• Aim of the task: Please write out the listing beneath this sentence exactly, from its first line to the line with "within a bin.", and stop there.

• Task material:
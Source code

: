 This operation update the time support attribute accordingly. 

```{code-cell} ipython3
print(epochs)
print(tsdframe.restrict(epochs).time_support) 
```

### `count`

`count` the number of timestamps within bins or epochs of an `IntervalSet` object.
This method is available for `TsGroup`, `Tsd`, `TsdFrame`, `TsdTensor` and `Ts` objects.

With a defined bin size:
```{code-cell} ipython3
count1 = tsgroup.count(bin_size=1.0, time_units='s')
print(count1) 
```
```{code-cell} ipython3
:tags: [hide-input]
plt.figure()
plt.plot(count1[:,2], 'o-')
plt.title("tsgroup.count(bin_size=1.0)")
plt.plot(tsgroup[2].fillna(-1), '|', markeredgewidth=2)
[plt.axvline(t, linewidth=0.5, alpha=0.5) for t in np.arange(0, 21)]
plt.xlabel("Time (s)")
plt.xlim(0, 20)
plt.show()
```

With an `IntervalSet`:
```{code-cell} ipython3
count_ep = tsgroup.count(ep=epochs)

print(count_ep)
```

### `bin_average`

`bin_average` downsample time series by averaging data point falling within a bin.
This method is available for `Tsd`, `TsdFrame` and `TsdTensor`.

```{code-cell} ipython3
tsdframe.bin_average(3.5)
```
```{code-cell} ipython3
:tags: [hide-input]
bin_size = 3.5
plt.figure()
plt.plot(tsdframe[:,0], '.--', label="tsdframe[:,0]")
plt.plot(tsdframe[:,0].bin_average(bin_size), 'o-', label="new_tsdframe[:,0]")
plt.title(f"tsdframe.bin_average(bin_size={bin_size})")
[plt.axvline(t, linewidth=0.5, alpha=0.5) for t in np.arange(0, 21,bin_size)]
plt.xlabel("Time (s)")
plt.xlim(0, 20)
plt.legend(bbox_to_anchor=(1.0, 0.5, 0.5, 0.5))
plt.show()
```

• Task result:
Source code

: This operation update the time support attribute accordingly. 

```{code-cell} ipython3
print(epochs)
print(tsdframe.restrict(epochs).time_support) 
```

### `count`

`count` the number of timestamps within bins or epochs of an `IntervalSet` object.
This method is available for `TsGroup`, `Tsd`, `TsdFrame`, `TsdTensor` and `Ts` objects.

With a defined bin size:
```{code-cell} ipython3
count1 = tsgroup.count(bin_size=1.0, time_units='s')
print(count1) 
```
```{code-cell} ipython3
:tags: [hide-input]
plt.figure()
plt.plot(count1[:,2], 'o-')
plt.title("tsgroup.count(bin_size=1.0)")
plt.plot(tsgroup[2].fillna(-1), '|', markeredgewidth=2)
[plt.axvline(t, linewidth=0.5, alpha=0.5) for t in np.arange(0, 21)]
plt.xlabel("Time (s)")
plt.xlim(0, 20)
plt.show()
```

With an `IntervalSet`:
```{code-cell} ipython3
count_ep = tsgroup.count(ep=epochs)

print(count_ep)
```

### `bin_average`

`bin_average` downsample time series by averaging data point falling within a bin.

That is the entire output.